Risk Assessment

Have you ever been in the position of needing to solve a problem with lots of unknowns? I'm sure you have. In fact, that probably describes every large engineering or software project you've ever worked on. This is a risk assessment problem.

The first time you design a program, you probably didn't do it quite right. Often it's better to build a prototype just to understand the problem first. In more extreme situations, not only will you not understand the problem, but the problem may not even have a solution or at least not a good one.

I have been in this situation. I have worked on a project where there wasn't a good solution to the problem (as far as I or anyone else could tell). When this occurs, it's your responsibility as the engineer to make sure the people who are accepting the project risks, understand those risks.

The person who needs to understand the risk may be a customer or manager who isn't technically minded. Imagine what they see. Picture a black box. You put A into the box and Q comes out.

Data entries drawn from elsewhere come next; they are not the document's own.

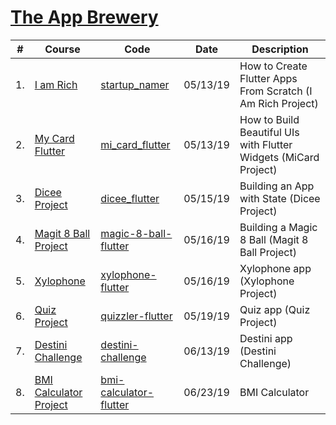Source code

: 
# [The App Brewery](https://www.appbrewery.co/courses/)

| # | Course  | Code | Date | Description
| ------------- | ------------- | ------------- | ------------- | -------------
| 1. | [I am Rich](./i_am_rich) | [startup_namer](./i_am_rich) | 05/13/19 | How to Create Flutter Apps From Scratch (I Am Rich Project)
| 2. | [My Card Flutter](./mi_card_flutter) | [mi_card_flutter](./mi_card_flutter) | 05/13/19 | How to Build Beautiful UIs with Flutter Widgets (MiCard Project)
| 3. | [Dicee Project](./dicee_flutter) | [dicee_flutter](./dicee_flutter) | 05/15/19 | Building an App with State (Dicee Project)
| 4. | [Magit 8 Ball Project](./magic-8-ball-flutter) | [magic-8-ball-flutter](./magic-8-ball-flutter) | 05/16/19 | Building a Magic 8 Ball (Magit 8 Ball Project)
| 5. | [Xylophone](./xylophone-flutter) | [xylophone-flutter](./xylophone-flutter) | 05/16/19 | Xylophone app (Xylophone Project)
| 6. | [Quiz Project](./quizzler-flutter) | [quizzler-flutter](./quizzler-flutter) | 05/19/19 | Quiz app (Quiz Project)
| 7. | [Destini Challenge](./destini-challenge) | [destini-challenge](./destini-challenge) | 06/13/19 | Destini app (Destini Challenge)
| 8. | [BMI Calculator Project](./bmi-calculator-flutter) | [bmi-calculator-flutter](./bmi-calculator-flutter) | 06/23/19 | BMI Calculator
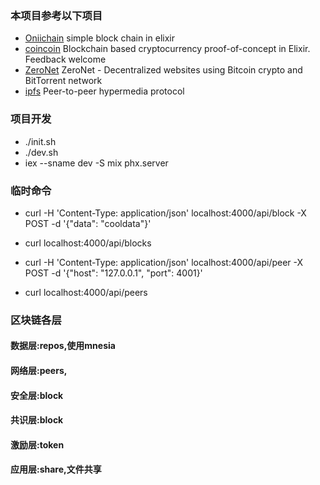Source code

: ### 本项目参考以下项目
* [Oniichain](https://github.com/freester1/Oniichain) simple block chain in elixir 
* [coincoin](https://github.com/robinmonjo/coincoin) Blockchain based cryptocurrency proof-of-concept in Elixir. Feedback welcome
* [ZeroNet](https://github.com/HelloZeroNet/ZeroNet) ZeroNet - Decentralized websites using Bitcoin crypto and BitTorrent network
* [ipfs](https://github.com/ipfs/ipfs) Peer-to-peer hypermedia protocol

### 项目开发
* ./init.sh
* ./dev.sh
* iex --sname dev -S mix phx.server

### 临时命令
* curl -H 'Content-Type: application/json' localhost:4000/api/block -X POST -d '{"data": "cooldata"}'

* curl localhost:4000/api/blocks

* curl -H 'Content-Type: application/json' localhost:4000/api/peer -X POST -d '{"host": "127.0.0.1", "port": 4001}'

* curl localhost:4000/api/peers

### 区块链各层
#### 数据层:repos,使用mnesia
#### 网络层:peers,
#### 安全层:block
#### 共识层:block
#### 激励层:token
#### 应用层:share,文件共享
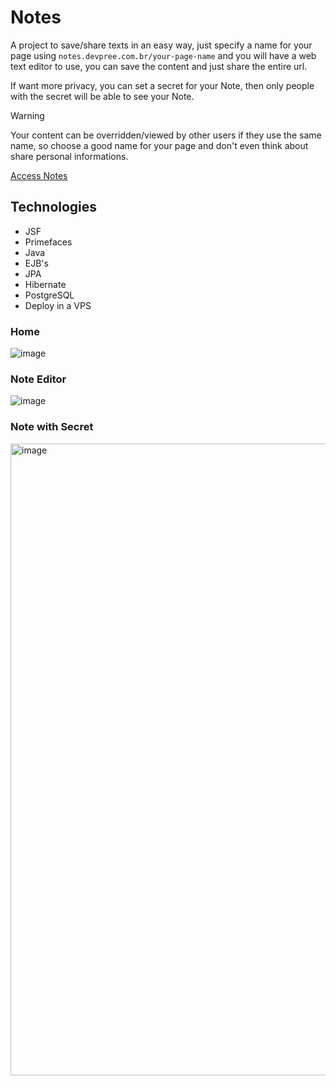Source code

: # Notes
A project to save/share texts in an easy way, just specify a name for your page using <code>notes.devpree.com.br/your-page-name</code> and you will have a web text editor to use, you can save the content and just share the entire url. 

If want more privacy, you can set a secret for your Note, then only people with the secret will be able to see your Note.

> [!WARNING]
> Your content can be overridden/viewed by other users if they use the same name, so choose a good name for your page and don't even think about share personal informations.

[Access Notes](https://notes.devpree.com.br) </br>

## Technologies

+ JSF
+ Primefaces
+ Java
+ EJB's
+ JPA
+ Hibernate
+ PostgreSQL
+ Deploy in a VPS

### Home
![image](https://github.com/user-attachments/assets/17a3895f-95ff-4ee7-964a-46b40654de49)

### Note Editor
![image](https://github.com/user-attachments/assets/9ba75697-6e58-499c-9cec-657fd18452b9)

### Note with Secret
<img width="1855" height="1011" alt="image" src="https://github.com/user-attachments/assets/c89d54b8-4a3c-4b5c-a3af-d4b69f67c8b4" />
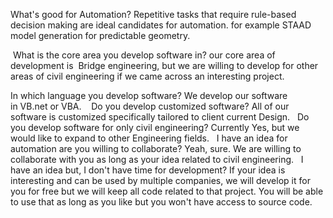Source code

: What's good for Automation?
Repetitive tasks that require rule-based decision making are ideal candidates for automation. for example STAAD model generation for predictable geometry.

 What is the core area you develop software in?
our core area of development is  Bridge engineering, but we are willing to develop for other areas of civil engineering if we came across an interesting project.

In which language you develop software?
We develop our software in VB.net or VBA.
  
Do you develop customized software?
All of our software is customized specifically tailored to client current Design.
 
Do you develop software for only civil engineering?
Currently Yes, but we would like to expand to other Engineering fields.
 
I have an idea for automation are you willing to collaborate?
Yeah, sure. We are willing to collaborate with you as long as your idea related to civil engineering.
 
I have an idea but, I don't have time for development?
If your idea is interesting and can be used by multiple companies, we will develop it for you for free but we will keep all code related to that project. You will be able to use that as long as you like but you won't have access to source code.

You put P into the box and C comes out. That may be all your customer understands. How could they know that by putting E in, the box blows up?

My solution to the risk problem was to keep informing my boss and his boss of the unlikelihood of success. (I was, however, a lowly paid intern; so, they could afford the risk.) I realize now that this wasn't good enough. I should have been trying to repeatedly explain why I thought the features they wanted were going to be near impossible to implement given the technology at hand.

In this particular case, my bosses were engineers themselves. But they didn't posses my depth of knowledge on the subject. So you can see how if even they couldn't understand, what the level of difficulty for a layperson to understand is.

When your understanding of the problem is far greater than your customer's understanding, you need to try very hard to put some kind of image in their head that roughly resembles your understanding of the problem. You need to go beyond saying "well it might not work." Tell them it will be hard to maintain, difficult to debug, and fail only at the most inopportune times. Tell them that if you have to design it in an awkward way, it will probably work just as awkwardly. Tell them what they need to know, not what they want to hear.